## TASK DETAILS
Would you restate the entries below word for word, leaving out the images?

== Segment start ==

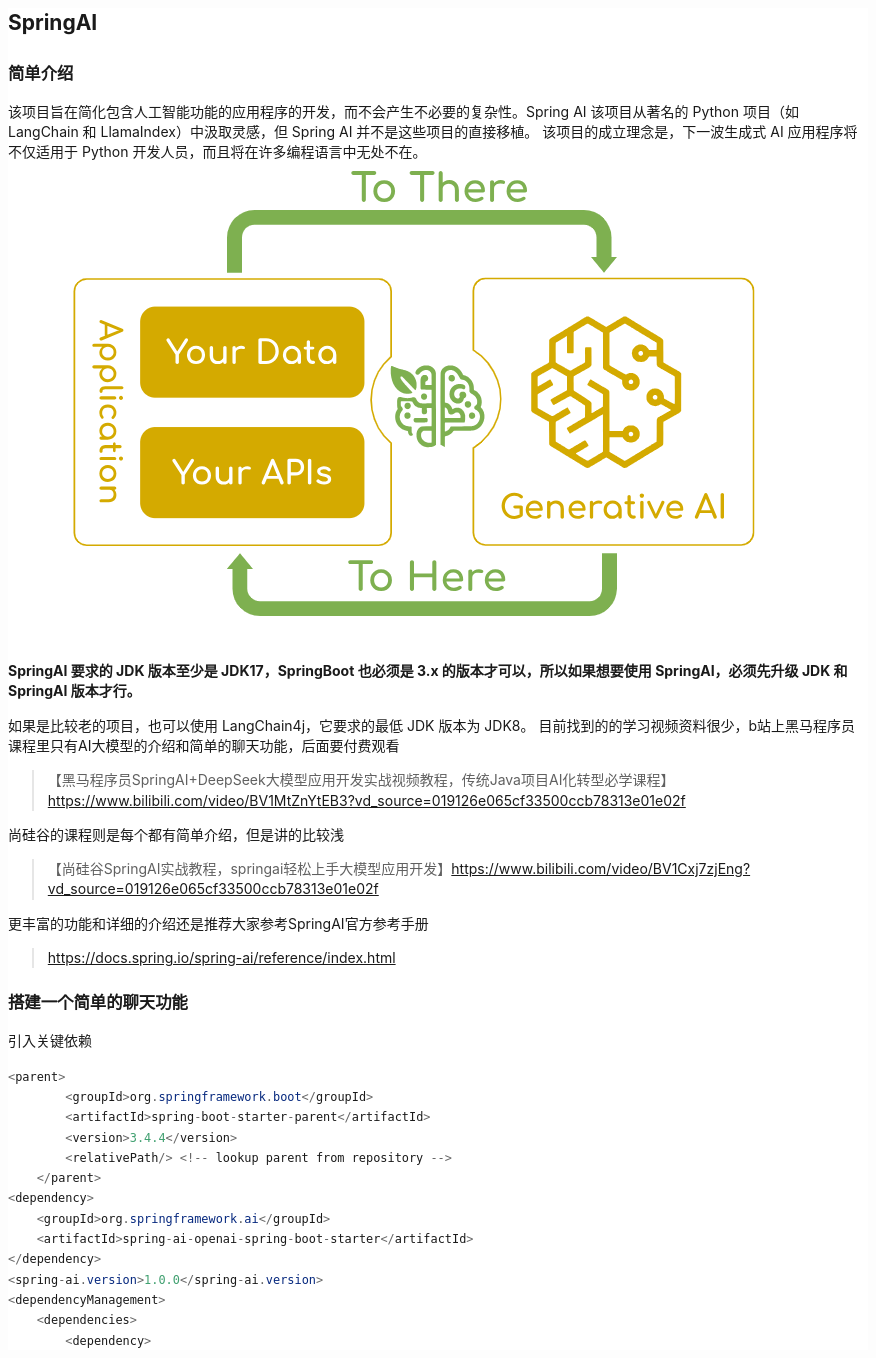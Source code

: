 ## SpringAI
### 简单介绍
该项目旨在简化包含人工智能功能的应用程序的开发，而不会产生不必要的复杂性。Spring AI
该项目从著名的 Python 项目（如 LangChain 和 LlamaIndex）中汲取灵感，但 Spring AI 并不是这些项目的直接移植。 该项目的成立理念是，下一波生成式 AI 应用程序将不仅适用于 Python 开发人员，而且将在许多编程语言中无处不在。
![alt text](capture_20250617134955211.bmp)
**SpringAI 要求的 JDK 版本至少是 JDK17，SpringBoot 也必须是 3.x 的版本才可以，所以如果想要使用 SpringAI，必须先升级 JDK 和 SpringAI 版本才行。**

如果是比较老的项目，也可以使用 LangChain4j，它要求的最低 JDK 版本为 JDK8。
目前找到的的学习视频资料很少，b站上黑马程序员课程里只有AI大模型的介绍和简单的聊天功能，后面要付费观看
> 【黑马程序员SpringAI+DeepSeek大模型应用开发实战视频教程，传统Java项目AI化转型必学课程】https://www.bilibili.com/video/BV1MtZnYtEB3?vd_source=019126e065cf33500ccb78313e01e02f

尚硅谷的课程则是每个都有简单介绍，但是讲的比较浅
> 【尚硅谷SpringAI实战教程，springai轻松上手大模型应用开发】https://www.bilibili.com/video/BV1Cxj7zjEng?vd_source=019126e065cf33500ccb78313e01e02f

更丰富的功能和详细的介绍还是推荐大家参考SpringAI官方参考手册
> https://docs.spring.io/spring-ai/reference/index.html
### 搭建一个简单的聊天功能
引入关键依赖
```java
<parent>
        <groupId>org.springframework.boot</groupId>
        <artifactId>spring-boot-starter-parent</artifactId>
        <version>3.4.4</version>
        <relativePath/> <!-- lookup parent from repository -->
    </parent>
<dependency>
    <groupId>org.springframework.ai</groupId>
    <artifactId>spring-ai-openai-spring-boot-starter</artifactId>
</dependency>
<spring-ai.version>1.0.0</spring-ai.version>
<dependencyManagement>
    <dependencies>
        <dependency>
```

== Segment end ==

## SOLUTION FOR THIS TASK
Source code

: ## SpringAI
### 简单介绍
该项目旨在简化包含人工智能功能的应用程序的开发，而不会产生不必要的复杂性。Spring AI
该项目从著名的 Python 项目（如 LangChain 和 LlamaIndex）中汲取灵感，但 Spring AI 并不是这些项目的直接移植。 该项目的成立理念是，下一波生成式 AI 应用程序将不仅适用于 Python 开发人员，而且将在许多编程语言中无处不在。
![alt text](capture_20250617134955211.bmp)
**SpringAI 要求的 JDK 版本至少是 JDK17，SpringBoot 也必须是 3.x 的版本才可以，所以如果想要使用 SpringAI，必须先升级 JDK 和 SpringAI 版本才行。**

如果是比较老的项目，也可以使用 LangChain4j，它要求的最低 JDK 版本为 JDK8。
目前找到的的学习视频资料很少，b站上黑马程序员课程里只有AI大模型的介绍和简单的聊天功能，后面要付费观看
> 【黑马程序员SpringAI+DeepSeek大模型应用开发实战视频教程，传统Java项目AI化转型必学课程】https://www.bilibili.com/video/BV1MtZnYtEB3?vd_source=019126e065cf33500ccb78313e01e02f

尚硅谷的课程则是每个都有简单介绍，但是讲的比较浅
> 【尚硅谷SpringAI实战教程，springai轻松上手大模型应用开发】https://www.bilibili.com/video/BV1Cxj7zjEng?vd_source=019126e065cf33500ccb78313e01e02f

更丰富的功能和详细的介绍还是推荐大家参考SpringAI官方参考手册
> https://docs.spring.io/spring-ai/reference/index.html
### 搭建一个简单的聊天功能
引入关键依赖
```java
<parent>
        <groupId>org.springframework.boot</groupId>
        <artifactId>spring-boot-starter-parent</artifactId>
        <version>3.4.4</version>
        <relativePath/> <!-- lookup parent from repository -->
    </parent>
<dependency>
    <groupId>org.springframework.ai</groupId>
    <artifactId>spring-ai-openai-spring-boot-starter</artifactId>
</dependency>
<spring-ai.version>1.0.0</spring-ai.version>
<dependencyManagement>
    <dependencies>
        <dependency>
```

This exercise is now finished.